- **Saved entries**

........

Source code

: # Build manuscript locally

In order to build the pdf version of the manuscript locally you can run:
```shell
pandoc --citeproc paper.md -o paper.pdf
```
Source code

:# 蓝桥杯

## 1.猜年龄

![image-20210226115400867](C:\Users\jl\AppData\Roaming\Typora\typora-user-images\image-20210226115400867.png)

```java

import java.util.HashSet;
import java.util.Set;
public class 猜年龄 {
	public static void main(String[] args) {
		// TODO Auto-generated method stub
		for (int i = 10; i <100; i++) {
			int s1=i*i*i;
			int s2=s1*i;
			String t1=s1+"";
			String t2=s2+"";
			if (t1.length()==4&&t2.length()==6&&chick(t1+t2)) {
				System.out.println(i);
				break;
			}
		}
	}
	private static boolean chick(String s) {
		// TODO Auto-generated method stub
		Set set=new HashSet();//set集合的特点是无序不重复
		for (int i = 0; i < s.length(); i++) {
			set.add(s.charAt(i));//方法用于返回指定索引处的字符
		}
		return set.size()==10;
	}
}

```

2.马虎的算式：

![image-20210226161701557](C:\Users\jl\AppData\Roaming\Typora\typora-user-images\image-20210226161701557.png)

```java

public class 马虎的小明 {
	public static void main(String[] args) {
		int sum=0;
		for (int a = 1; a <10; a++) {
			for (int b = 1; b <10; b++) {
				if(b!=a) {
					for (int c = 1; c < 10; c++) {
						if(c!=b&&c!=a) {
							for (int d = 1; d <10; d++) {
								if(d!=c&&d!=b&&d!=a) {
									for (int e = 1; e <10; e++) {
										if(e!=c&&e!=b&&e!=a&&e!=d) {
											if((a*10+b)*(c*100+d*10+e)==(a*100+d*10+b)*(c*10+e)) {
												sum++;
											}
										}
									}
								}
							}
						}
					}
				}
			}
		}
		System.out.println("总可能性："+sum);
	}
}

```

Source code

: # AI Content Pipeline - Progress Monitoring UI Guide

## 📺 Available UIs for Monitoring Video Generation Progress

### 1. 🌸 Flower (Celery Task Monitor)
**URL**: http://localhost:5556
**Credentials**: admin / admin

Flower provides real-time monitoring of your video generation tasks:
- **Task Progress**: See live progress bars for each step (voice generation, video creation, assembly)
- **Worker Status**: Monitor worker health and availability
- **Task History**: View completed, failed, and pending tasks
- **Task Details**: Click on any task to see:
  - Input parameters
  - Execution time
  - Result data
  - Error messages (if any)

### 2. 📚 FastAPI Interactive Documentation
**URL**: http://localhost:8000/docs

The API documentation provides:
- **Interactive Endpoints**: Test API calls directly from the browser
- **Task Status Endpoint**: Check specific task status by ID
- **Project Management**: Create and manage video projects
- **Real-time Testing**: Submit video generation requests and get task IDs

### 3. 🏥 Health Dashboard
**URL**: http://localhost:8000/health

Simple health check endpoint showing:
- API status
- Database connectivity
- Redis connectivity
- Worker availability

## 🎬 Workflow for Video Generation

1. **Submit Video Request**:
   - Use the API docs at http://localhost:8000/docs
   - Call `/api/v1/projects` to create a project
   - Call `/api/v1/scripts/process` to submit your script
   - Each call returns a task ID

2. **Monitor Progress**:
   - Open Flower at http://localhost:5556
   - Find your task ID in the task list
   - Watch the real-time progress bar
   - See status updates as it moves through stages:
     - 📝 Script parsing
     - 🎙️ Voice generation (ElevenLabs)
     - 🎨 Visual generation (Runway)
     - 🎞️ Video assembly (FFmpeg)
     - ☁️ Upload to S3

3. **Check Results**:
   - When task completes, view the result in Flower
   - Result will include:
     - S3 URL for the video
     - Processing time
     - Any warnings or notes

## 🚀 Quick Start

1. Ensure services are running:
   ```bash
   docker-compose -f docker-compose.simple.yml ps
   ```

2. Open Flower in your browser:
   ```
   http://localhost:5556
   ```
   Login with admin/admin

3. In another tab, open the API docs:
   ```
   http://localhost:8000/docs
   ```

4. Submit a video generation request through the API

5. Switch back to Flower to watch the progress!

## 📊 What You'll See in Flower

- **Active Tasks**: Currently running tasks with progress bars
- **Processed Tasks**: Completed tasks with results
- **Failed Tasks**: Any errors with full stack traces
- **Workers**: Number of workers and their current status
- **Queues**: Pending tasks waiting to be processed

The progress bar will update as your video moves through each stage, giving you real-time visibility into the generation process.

........

- **Work to complete**
Write out each line above with the word "http".

- **Expected output**
**URL**: http://localhost:5556
**URL**: http://localhost:8000/docs
**URL**: http://localhost:8000/health
   - Use the API docs at http://localhost:8000/docs
   - Open Flower at http://localhost:5556
   http://localhost:5556
   http://localhost:8000/docs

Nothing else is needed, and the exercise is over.